Task goal: Check every line of the material for the word "Volearn". Copy those that have it.

Supplied data:
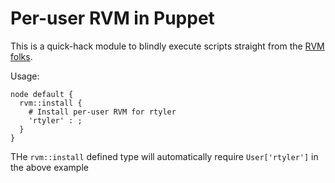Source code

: # Per-user RVM in Puppet

This is a quick-hack module to blindly execute scripts straight from the [RVM
folks](http://rvm.io).

Usage:

    node default {
      rvm::install {
        # Install per-user RVM for rtyler
        'rtyler' : ;
      }
    }

THe `rvm::install` defined type will automatically require `User['rtyler']` in
the above example
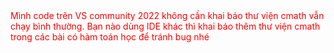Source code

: <span style="color: red;">
Mình code trên VS community 2022 không cần khai báo thư viện cmath vẫn chạy bình thường. Bạn nào dùng IDE khác thì khai báo thêm thư viện cmath trong các bài có hàm toán học để tránh bug nhé
</span>
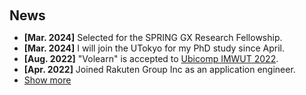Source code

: <h1 id="news"></h1>

<h2 style="margin: 60px 0px 10px;">News</h2>

<ul>
  <li><strong>[Mar. 2024]</strong> Selected for the SPRING GX Research Fellowship.</li>
  <li><strong>[Mar. 2024]</strong> I will join the UTokyo for my PhD study since April.</li>
  <li><strong>[Aug. 2022]</strong> "Volearn" is accepted to <a href="https://ubicomp.org/ubicomp2022/">Ubicomp IMWUT 2022</a>.</li>
  
  <li><strong>[Apr. 2022]</strong> Joined Rakuten Group Inc as an application engineer.</li>

  <li> <a href="javascript:toggle_vis('newsmore')">Show more</a> </li>
<div id="newsmore" style="display:none">
<li><strong>[Mar. 2022]</strong> Received my master degree from the <a href="https://www.keio.ac.jp/en/">Keio University</a>.</li>

  <li><strong>[Feb. 2022]</strong> "Knock Knock" is accepted to <a href="https://2022.augmented-humans.org/calls-for-participation/">Augmented Humans 2022</a>.</li>

  <li><strong>[Dec. 2021]</strong> "Knock Knock" won 2nd place of <a href="https://www.sony-semicon.com/ja/info/2021/2021122101.html">SONY Sensing Solution Hackathon</a>.</li>

  <li><strong>[Oct. 2021]</strong> "Volearn" is presented to  <a href="https://uist.acm.org/uist2021/">UIST 2021</a> Demo session.</li>

  <li><strong>[Oct. 2021]</strong> Served as the student volunteer for UIST 2021 and ASSETS 2021.
  </li>

  <li><strong>[Apr. 2021]</strong> "FacialPen" is accpeted to <a href="https://asian-chi.github.io/2021/">Asian CHI Symposium 2021</a>.</li>

</div>

</ul>
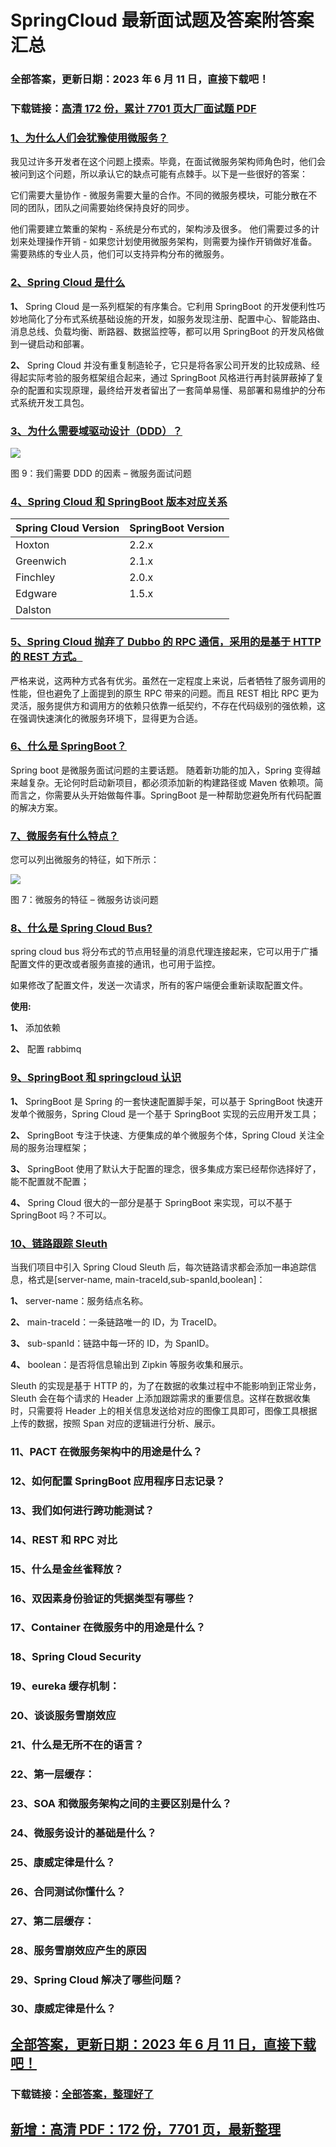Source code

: # SpringCloud 最新面试题及答案附答案汇总

### 全部答案，更新日期：2023 年 6 月 11 日，直接下载吧！

### 下载链接：[高清 172 份，累计 7701 页大厂面试题 PDF](https://gitlab.gaorta.com/devteam/learning-journey/study-materials-collection/-/tree/master/docs/index.md)

### [1、为什么人们会犹豫使用微服务？](https://gitlab.gaorta.com/devteam/learning-journey/study-materials-collection/-/tree/master/docs/SpringCloud/SpringCloud最新面试题及答案附答案汇总.md#1为什么人们会犹豫使用微服务)

我见过许多开发者在这个问题上摸索。毕竟，在面试微服务架构师角色时，他们会被问到这个问题，所以承认它的缺点可能有点棘手。以下是一些很好的答案：

它们需要大量协作 - 微服务需要大量的合作。不同的微服务模块，可能分散在不同的团队，团队之间需要始终保持良好的同步。

他们需要建立繁重的架构 - 系统是分布式的，架构涉及很多。 他们需要过多的计划来处理操作开销 - 如果您计划使用微服务架构，则需要为操作开销做好准备。 需要熟练的专业人员，他们可以支持异构分布的微服务。

### [2、Spring Cloud 是什么](https://gitlab.gaorta.com/devteam/learning-journey/study-materials-collection/-/tree/master/docs/SpringCloud/SpringCloud最新面试题及答案附答案汇总.md#2spring-cloud-是什么)

**1、** Spring Cloud 是一系列框架的有序集合。它利用 SpringBoot 的开发便利性巧妙地简化了分布式系统基础设施的开发，如服务发现注册、配置中心、智能路由、消息总线、负载均衡、断路器、数据监控等，都可以用 SpringBoot 的开发风格做到一键启动和部署。

**2、** Spring Cloud 并没有重复制造轮子，它只是将各家公司开发的比较成熟、经得起实际考验的服务框架组合起来，通过 SpringBoot 风格进行再封装屏蔽掉了复杂的配置和实现原理，最终给开发者留出了一套简单易懂、易部署和易维护的分布式系统开发工具包。

### [3、为什么需要域驱动设计（DDD）？](https://gitlab.gaorta.com/devteam/learning-journey/study-materials-collection/-/tree/master/docs/SpringCloud/SpringCloud最新面试题及答案附答案汇总.md#3为什么需要域驱动设计ddd)

![](https://gitee.com/souyunkutech/souyunku-home/raw/master/images/souyunku-web/2019/08/0816/01/img_11.png#alt=img%5C_11.png)

图 9：我们需要 DDD 的因素 – 微服务面试问题

### [4、Spring Cloud 和 SpringBoot 版本对应关系](https://gitlab.gaorta.com/devteam/learning-journey/study-materials-collection/-/tree/master/docs/SpringCloud/SpringCloud最新面试题及答案附答案汇总.md#4spring-cloud和springboot版本对应关系)

| Spring Cloud Version | SpringBoot Version |
| -------------------- | ------------------ |
| Hoxton               | 2.2.x              |
| Greenwich            | 2.1.x              |
| Finchley             | 2.0.x              |
| Edgware              | 1.5.x              |
| Dalston              |                    |

### [5、Spring Cloud 抛弃了 Dubbo 的 RPC 通信，采用的是基于 HTTP 的 REST 方式。](https://gitlab.gaorta.com/devteam/learning-journey/study-materials-collection/-/tree/master/docs/SpringCloud/SpringCloud最新面试题及答案附答案汇总.md#5spring-cloud抛弃了dubbo-的rpc通信采用的是基于http的rest方式。)

严格来说，这两种方式各有优劣。虽然在一定程度上来说，后者牺牲了服务调用的性能，但也避免了上面提到的原生 RPC 带来的问题。而且 REST 相比 RPC 更为灵活，服务提供方和调用方的依赖只依靠一纸契约，不存在代码级别的强依赖，这在强调快速演化的微服务环境下，显得更为合适。

### [6、什么是 SpringBoot？](https://gitlab.gaorta.com/devteam/learning-journey/study-materials-collection/-/tree/master/docs/SpringCloud/SpringCloud最新面试题及答案附答案汇总.md#6什么是springboot)

Spring boot 是微服务面试问题的主要话题。 随着新功能的加入，Spring 变得越来越复杂。无论何时启动新项目，都必须添加新的构建路径或 Maven 依赖项。简而言之，你需要从头开始做每件事。SpringBoot 是一种帮助您避免所有代码配置的解决方案。

### [7、微服务有什么特点？](https://gitlab.gaorta.com/devteam/learning-journey/study-materials-collection/-/tree/master/docs/SpringCloud/SpringCloud最新面试题及答案附答案汇总.md#7微服务有什么特点)

您可以列出微服务的特征，如下所示：

![](https://gitee.com/souyunkutech/souyunku-home/raw/master/images/souyunku-web/2019/08/0816/01/img_9.png#alt=img%5C_9.png)

图 7：微服务的特征 – 微服务访谈问题

### [8、什么是 Spring Cloud Bus?](https://gitlab.gaorta.com/devteam/learning-journey/study-materials-collection/-/tree/master/docs/SpringCloud/SpringCloud最新面试题及答案附答案汇总.md#8什么是spring-cloud-bus)

spring cloud bus 将分布式的节点用轻量的消息代理连接起来，它可以用于广播配置文件的更改或者服务直接的通讯，也可用于监控。

如果修改了配置文件，发送一次请求，所有的客户端便会重新读取配置文件。

**使用:**

**1、** 添加依赖

**2、** 配置 rabbimq

### [9、SpringBoot 和 springcloud 认识](https://gitlab.gaorta.com/devteam/learning-journey/study-materials-collection/-/tree/master/docs/SpringCloud/SpringCloud最新面试题及答案附答案汇总.md#9springboot和springcloud认识)

**1、** SpringBoot 是 Spring 的⼀套快速配置脚⼿架，可以基于 SpringBoot 快速开发单个微服务，Spring Cloud 是⼀个基于 SpringBoot 实现的云应⽤开发⼯具；

**2、** SpringBoot 专注于快速、⽅便集成的单个微服务个体，Spring Cloud 关注全局的服务治理框架；

**3、** SpringBoot 使⽤了默认⼤于配置的理念，很多集成⽅案已经帮你选择好了，能不配置就不配置；

**4、** Spring Cloud 很⼤的⼀部分是基于 SpringBoot 来实现，可以不基于 SpringBoot 吗？不可以。

### [10、链路跟踪 Sleuth](https://gitlab.gaorta.com/devteam/learning-journey/study-materials-collection/-/tree/master/docs/SpringCloud/SpringCloud最新面试题及答案附答案汇总.md#10链路跟踪sleuth)

当我们项目中引入 Spring Cloud Sleuth 后，每次链路请求都会添加一串追踪信息，格式是[server-name, main-traceId,sub-spanId,boolean]：

**1、** server-name：服务结点名称。

**2、** main-traceId：一条链路唯一的 ID，为 TraceID。

**3、** sub-spanId：链路中每一环的 ID，为 SpanID。

**4、** boolean：是否将信息输出到 Zipkin 等服务收集和展示。

Sleuth 的实现是基于 HTTP 的，为了在数据的收集过程中不能影响到正常业务，Sleuth 会在每个请求的 Header 上添加跟踪需求的重要信息。这样在数据收集时，只需要将 Header 上的相关信息发送给对应的图像工具即可，图像工具根据上传的数据，按照 Span 对应的逻辑进行分析、展示。

### 11、PACT 在微服务架构中的用途是什么？

### 12、如何配置 SpringBoot 应用程序日志记录？

### 13、我们如何进行跨功能测试？

### 14、REST 和 RPC 对比

### 15、什么是金丝雀释放？

### 16、双因素身份验证的凭据类型有哪些？

### 17、Container 在微服务中的用途是什么？

### 18、Spring Cloud Security

### 19、eureka 缓存机制：

### 20、谈谈服务雪崩效应

### 21、什么是无所不在的语言？

### 22、第⼀层缓存：

### 23、SOA 和微服务架构之间的主要区别是什么？

### 24、微服务设计的基础是什么？

### 25、康威定律是什么？

### 26、合同测试你懂什么？

### 27、第⼆层缓存：

### 28、服务雪崩效应产生的原因

### 29、Spring Cloud 解决了哪些问题？

### 30、康威定律是什么？

## [全部答案，更新日期：2023 年 6 月 11 日，直接下载吧！](https://gitlab.gaorta.com/devteam/learning-journey/study-materials-collection/-/tree/master/docs/daan.md)

### 下载链接：[全部答案，整理好了](https://gitlab.gaorta.com/devteam/learning-journey/study-materials-collection/-/tree/master/docs/daan.md)

## [新增：高清 PDF：172 份，7701 页，最新整理](https://gitlab.gaorta.com/devteam/learning-journey/study-materials-collection/-/tree/master/docs/daan.md)
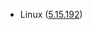 - Linux ([5.15.192](https://git.kernel.org/pub/scm/linux/kernel/git/stable/linux.git/tag/?h=v5.15.192))
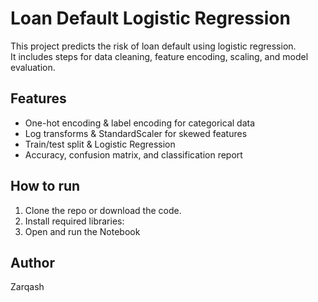 # Loan Default Logistic Regression

This project predicts the risk of loan default using logistic regression.  
It includes steps for data cleaning, feature encoding, scaling, and model evaluation.

## Features

- One-hot encoding & label encoding for categorical data
- Log transforms & StandardScaler for skewed features
- Train/test split & Logistic Regression
- Accuracy, confusion matrix, and classification report

## How to run

1. Clone the repo or download the code.
2. Install required libraries:
3. Open and run the Notebook


## Author

Zarqash
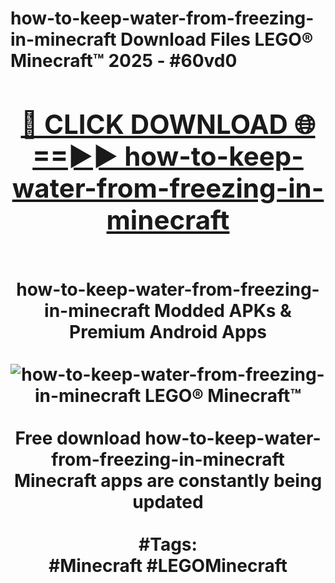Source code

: <h1>how-to-keep-water-from-freezing-in-minecraft Download Files LEGO® Minecraft™ 2025 - #60vd0
<br>
<div align="center">
<h2><a href="https://apps.freeplayer.one?how-to-keep-water-from-freezing-in-minecraft" rel="nofollow">🔴 CLICK DOWNLOAD 🌐==►► how-to-keep-water-from-freezing-in-minecraft</a></h2>
<br>
how-to-keep-water-from-freezing-in-minecraft Modded APKs & Premium Android Apps
<br>
<br>
<a href="https://apps.freeplayer.one?how-to-keep-water-from-freezing-in-minecraft" rel="nofollow" data-target="animated-image.originalLink"><img src="https://github.com/user-attachments/assets/0f9c940e-d8b0-45ae-aac7-cd30a18b3e1c" alt="how-to-keep-water-from-freezing-in-minecraft LEGO® Minecraft™" style="max-width: 100%; display: inline-block;" data-target="animated-image.originalImage"></a>
<br><br>
Free download how-to-keep-water-from-freezing-in-minecraft Minecraft apps are constantly being updated
<br><br>
#Tags:
<br>
#Minecraft #LEGOMinecraft
</div>
<br>
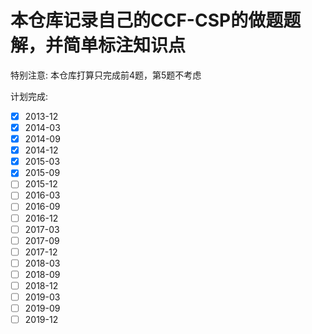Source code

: # 本仓库记录自己的CCF-CSP的做题题解，并简单标注知识点

特别注意: 本仓库打算只完成前4题，第5题不考虑

计划完成: 
- [x] 2013-12
- [x] 2014-03
- [x] 2014-09
- [x] 2014-12
- [x] 2015-03
- [x] 2015-09
- [ ] 2015-12
- [ ] 2016-03
- [ ] 2016-09
- [ ] 2016-12
- [ ] 2017-03
- [ ] 2017-09
- [ ] 2017-12
- [ ] 2018-03
- [ ] 2018-09
- [ ] 2018-12
- [ ] 2019-03
- [ ] 2019-09
- [ ] 2019-12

Exercise solution:
  <li><strong>[Aug. 2022]</strong> "Volearn" is accepted to <a href="https://ubicomp.org/ubicomp2022/">Ubicomp IMWUT 2022</a>.</li>
  <li><strong>[Oct. 2021]</strong> "Volearn" is presented to  <a href="https://uist.acm.org/uist2021/">UIST 2021</a> Demo session.</li>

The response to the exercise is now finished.